WORK TO BE COMPLETED:
Make a verbatim copy of all the records. Skip every image.
★ ★ ★
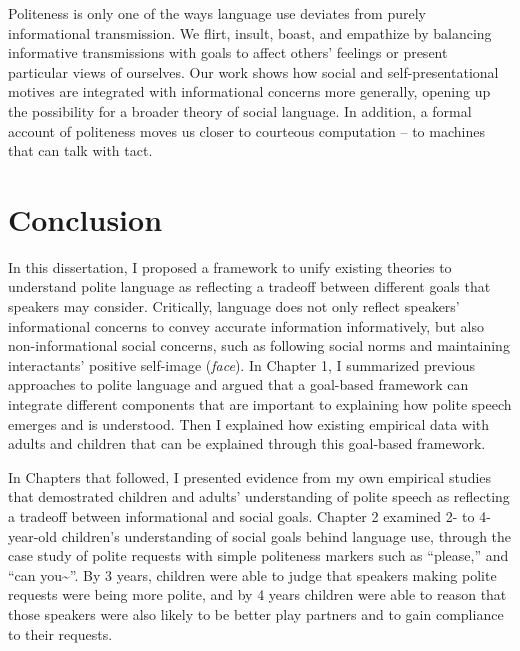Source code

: \documentclass[oneside]{report}
\begin{document}
Politeness is only one of the ways language use deviates from purely
informational transmission. We flirt, insult, boast, and empathize by
balancing informative transmissions with goals to affect others'
feelings or present particular views of ourselves. Our work shows how
social and self-presentational motives are integrated with informational
concerns more generally, opening up the possibility for a broader theory
of social language. In addition, a formal account of politeness moves us
closer to courteous computation -- to machines that can talk with tact.

\chapter*{Conclusion}\label{conclusion}

In this dissertation, I proposed a framework to unify existing theories
to understand polite language as reflecting a tradeoff between different
goals that speakers may consider. Critically, language does not only
reflect speakers' informational concerns to convey accurate information
informatively, but also non-informational social concerns, such as
following social norms and maintaining interactants' positive self-image
(\emph{face}). In Chapter 1, I summarized previous approaches to polite
language and argued that a goal-based framework can integrate different
components that are important to explaining how polite speech emerges
and is understood. Then I explained how existing empirical data with
adults and children that can be explained through this goal-based
framework.

In Chapters that followed, I presented evidence from my own empirical
studies that demostrated children and adults' understanding of polite
speech as reflecting a tradeoff between informational and social goals.
Chapter 2 examined 2- to 4-year-old children's understanding of social
goals behind language use, through the case study of polite requests
with simple politeness markers such as ``please,'' and ``can
you\textasciitilde{}''. By 3 years, children were able to judge that
speakers making polite requests were being more polite, and by 4 years
children were able to reason that those speakers were also likely to be
better play partners and to gain compliance to their requests.
\end{document}
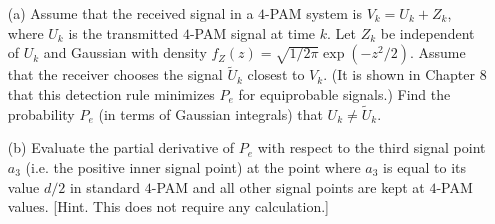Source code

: \documentclass{assignment}
\begin{document}
\begin{prob}[6.3]
    \begin{itemize}
        \item[(a)] Assume that the received signal in a $4$-PAM system is $V_k=U_k+Z_k$, where $U_k$ is the transmitted $4$-PAM signal at time $k$. Let $Z_k$ be independent of $U_k$ and Gaussian with density $f_Z(z)=\sqrt{1/2\pi}\exp(-z^2/2)$. Assume that the receiver chooses the signal $\tilde{U}_k$ closest to $V_k$. (It is shown in Chapter 8 that this detection rule minimizes $P_e$ for equiprobable signals.) Find the probability $P_e$ (in terms of Gaussian integrals) that $U_k\neq\tilde{U}_k$.
        \item[(b)] Evaluate the partial derivative of $P_e$ with respect to the third signal point $a_3$ (i.e. the positive inner signal point) at the point where $a_3$ is equal to its value $d/2$ in standard $4$-PAM and all other signal points are kept at $4$-PAM values. [Hint. This does not require any calculation.]
    \end{itemize}
\end{prob}
\end{document}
★ ★ ★
OUTPUT FOR THIS TASK:
Source code

: \documentclass[oneside]{report}
\begin{document}
Politeness is only one of the ways language use deviates from purely
informational transmission. We flirt, insult, boast, and empathize by
balancing informative transmissions with goals to affect others'
feelings or present particular views of ourselves. Our work shows how
social and self-presentational motives are integrated with informational
concerns more generally, opening up the possibility for a broader theory
of social language. In addition, a formal account of politeness moves us
closer to courteous computation -- to machines that can talk with tact.

\chapter*{Conclusion}\label{conclusion}

In this dissertation, I proposed a framework to unify existing theories
to understand polite language as reflecting a tradeoff between different
goals that speakers may consider. Critically, language does not only
reflect speakers' informational concerns to convey accurate information
informatively, but also non-informational social concerns, such as
following social norms and maintaining interactants' positive self-image
(\emph{face}). In Chapter 1, I summarized previous approaches to polite
language and argued that a goal-based framework can integrate different
components that are important to explaining how polite speech emerges
and is understood. Then I explained how existing empirical data with
adults and children that can be explained through this goal-based
framework.

In Chapters that followed, I presented evidence from my own empirical
studies that demostrated children and adults' understanding of polite
speech as reflecting a tradeoff between informational and social goals.
Chapter 2 examined 2- to 4-year-old children's understanding of social
goals behind language use, through the case study of polite requests
with simple politeness markers such as ``please,'' and ``can
you\textasciitilde{}''. By 3 years, children were able to judge that
speakers making polite requests were being more polite, and by 4 years
children were able to reason that those speakers were also likely to be
better play partners and to gain compliance to their requests.
\end{document}
Source code

: \documentclass{assignment}
\begin{document}
\begin{prob}[6.3]
    \begin{itemize}
        \item[(a)] Assume that the received signal in a $4$-PAM system is $V_k=U_k+Z_k$, where $U_k$ is the transmitted $4$-PAM signal at time $k$. Let $Z_k$ be independent of $U_k$ and Gaussian with density $f_Z(z)=\sqrt{1/2\pi}\exp(-z^2/2)$. Assume that the receiver chooses the signal $\tilde{U}_k$ closest to $V_k$. (It is shown in Chapter 8 that this detection rule minimizes $P_e$ for equiprobable signals.) Find the probability $P_e$ (in terms of Gaussian integrals) that $U_k\neq\tilde{U}_k$.
        \item[(b)] Evaluate the partial derivative of $P_e$ with respect to the third signal point $a_3$ (i.e. the positive inner signal point) at the point where $a_3$ is equal to its value $d/2$ in standard $4$-PAM and all other signal points are kept at $4$-PAM values. [Hint. This does not require any calculation.]
    \end{itemize}
\end{prob}
\end{document}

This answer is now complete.